In 1982, Mary is an orphan at the Thornhill Institute for Children just as it's getting ready to close. In 2016, Ella has just moved to a house next door to the closed Thornhill where she keeps seeing the ghostly image of a girl. Determined to befriend the girl, Ella begins to learn about Thornhill's past--uncovering its shadowy secrets.

The prose and graphics in this book work together to tell the story of Mary and Ella; Mary's story is all in prose, Ella's story is all in images. The format works really well to show how these two stories are parallel: both girls are incredibly lonely, just looking for someone to be their friend. They're both isolated, though in slightly different ways. Their loneliness and isolation is emphasize through the images and the text, making the reader empathize with both girls.

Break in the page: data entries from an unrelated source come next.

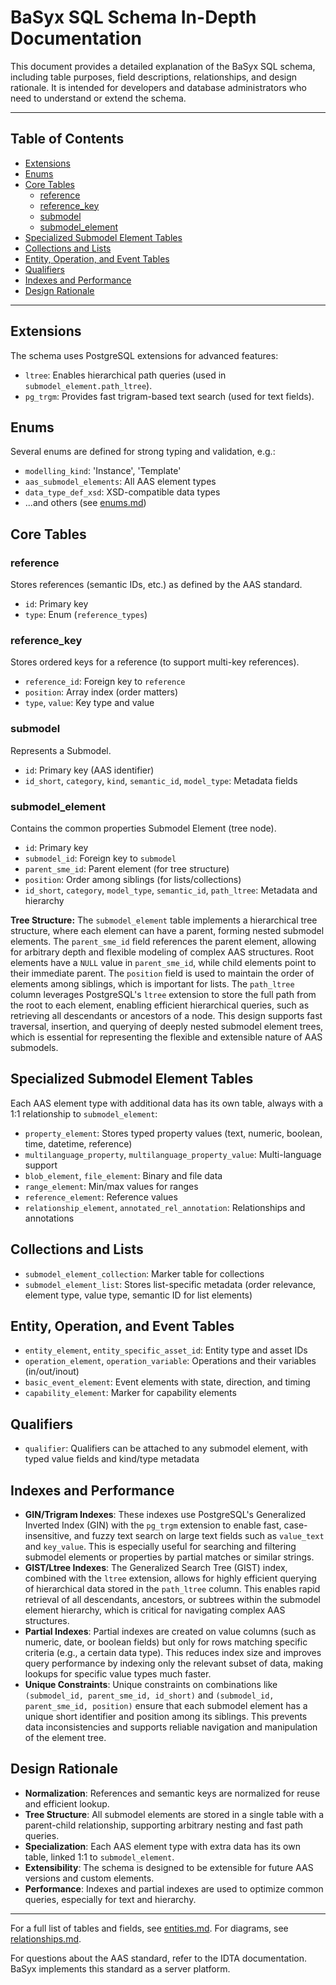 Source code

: # BaSyx SQL Schema In-Depth Documentation

This document provides a detailed explanation of the BaSyx SQL schema, including table purposes, field descriptions, relationships, and design rationale. It is intended for developers and database administrators who need to understand or extend the schema.

---

## Table of Contents
- [Extensions](#extensions)
- [Enums](#enums)
- [Core Tables](#core-tables)
  - [reference](#reference)
  - [reference_key](#reference_key)
  - [submodel](#submodel)
  - [submodel_element](#submodel_element)
- [Specialized Submodel Element Tables](#specialized-submodel-element-tables)
- [Collections and Lists](#collections-and-lists)
- [Entity, Operation, and Event Tables](#entity-operation-and-event-tables)
- [Qualifiers](#qualifiers)
- [Indexes and Performance](#indexes-and-performance)
- [Design Rationale](#design-rationale)

---

## Extensions

The schema uses PostgreSQL extensions for advanced features:
- `ltree`: Enables hierarchical path queries (used in `submodel_element.path_ltree`).
- `pg_trgm`: Provides fast trigram-based text search (used for text fields).

## Enums

Several enums are defined for strong typing and validation, e.g.:
- `modelling_kind`: 'Instance', 'Template'
- `aas_submodel_elements`: All AAS element types
- `data_type_def_xsd`: XSD-compatible data types
- ...and others (see [enums.md](./enums.md))

## Core Tables

### reference
Stores references (semantic IDs, etc.) as defined by the AAS standard.
- `id`: Primary key
- `type`: Enum (`reference_types`)

### reference_key
Stores ordered keys for a reference (to support multi-key references).
- `reference_id`: Foreign key to `reference`
- `position`: Array index (order matters)
- `type`, `value`: Key type and value

### submodel
Represents a Submodel.
- `id`: Primary key (AAS identifier)
- `id_short`, `category`, `kind`, `semantic_id`, `model_type`: Metadata fields

### submodel_element
Contains the common properties Submodel Element (tree node).
- `id`: Primary key
- `submodel_id`: Foreign key to `submodel`
- `parent_sme_id`: Parent element (for tree structure)
- `position`: Order among siblings (for lists/collections)
- `id_short`, `category`, `model_type`, `semantic_id`, `path_ltree`: Metadata and hierarchy

**Tree Structure:**
The `submodel_element` table implements a hierarchical tree structure, where each element can have a parent, forming nested submodel elements. The `parent_sme_id` field references the parent element, allowing for arbitrary depth and flexible modeling of complex AAS structures. Root elements have a `NULL` value in `parent_sme_id`, while child elements point to their immediate parent. The `position` field is used to maintain the order of elements among siblings, which is important for lists. The `path_ltree` column leverages PostgreSQL's `ltree` extension to store the full path from the root to each element, enabling efficient hierarchical queries, such as retrieving all descendants or ancestors of a node. This design supports fast traversal, insertion, and querying of deeply nested submodel element trees, which is essential for representing the flexible and extensible nature of AAS submodels.

## Specialized Submodel Element Tables

Each AAS element type with additional data has its own table, always with a 1:1 relationship to `submodel_element`:
- `property_element`: Stores typed property values (text, numeric, boolean, time, datetime, reference)
- `multilanguage_property`, `multilanguage_property_value`: Multi-language support
- `blob_element`, `file_element`: Binary and file data
- `range_element`: Min/max values for ranges
- `reference_element`: Reference values
- `relationship_element`, `annotated_rel_annotation`: Relationships and annotations

## Collections and Lists

- `submodel_element_collection`: Marker table for collections
- `submodel_element_list`: Stores list-specific metadata (order relevance, element type, value type, semantic ID for list elements)

## Entity, Operation, and Event Tables

- `entity_element`, `entity_specific_asset_id`: Entity type and asset IDs
- `operation_element`, `operation_variable`: Operations and their variables (in/out/inout)
- `basic_event_element`: Event elements with state, direction, and timing
- `capability_element`: Marker for capability elements

## Qualifiers

- `qualifier`: Qualifiers can be attached to any submodel element, with typed value fields and kind/type metadata

## Indexes and Performance

- **GIN/Trigram Indexes**: These indexes use PostgreSQL's Generalized Inverted Index (GIN) with the `pg_trgm` extension to enable fast, case-insensitive, and fuzzy text search on large text fields such as `value_text` and `key_value`. This is especially useful for searching and filtering submodel elements or properties by partial matches or similar strings.
- **GIST/Ltree Indexes**: The Generalized Search Tree (GIST) index, combined with the `ltree` extension, allows for highly efficient querying of hierarchical data stored in the `path_ltree` column. This enables rapid retrieval of all descendants, ancestors, or subtrees within the submodel element hierarchy, which is critical for navigating complex AAS structures.
- **Partial Indexes**: Partial indexes are created on value columns (such as numeric, date, or boolean fields) but only for rows matching specific criteria (e.g., a certain data type). This reduces index size and improves query performance by indexing only the relevant subset of data, making lookups for specific value types much faster.
- **Unique Constraints**: Unique constraints on combinations like `(submodel_id, parent_sme_id, id_short)` and `(submodel_id, parent_sme_id, position)` ensure that each submodel element has a unique short identifier and position among its siblings. This prevents data inconsistencies and supports reliable navigation and manipulation of the element tree.

## Design Rationale

- **Normalization**: References and semantic keys are normalized for reuse and efficient lookup.
- **Tree Structure**: All submodel elements are stored in a single table with a parent-child relationship, supporting arbitrary nesting and fast path queries.
- **Specialization**: Each AAS element type with extra data has its own table, linked 1:1 to `submodel_element`.
- **Extensibility**: The schema is designed to be extensible for future AAS versions and custom elements.
- **Performance**: Indexes and partial indexes are used to optimize common queries, especially for text and hierarchy.

---

For a full list of tables and fields, see [entities.md](./entities.md). For diagrams, see [relationships.md](./relationships.md).

For questions about the AAS standard, refer to the IDTA documentation. BaSyx implements this standard as a server platform.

Though this graphic novel is intended for children, the overall tone of the story is really dark for the intended audience. Especially once you get to the ending. Mary's story in particular shows how terrible children can be to each other, with all the other girls at Thornhill turning against her, making her existence there miserable. Even when she tries to reach out and get help, she's thwarted by the girl in charge.

The images created by Smy also emphasize this dark story; when you look closely at a lot of the images, there are hidden gems that add to the tone of the story. Everything works together seamlessly to create the story of Mary and Ella.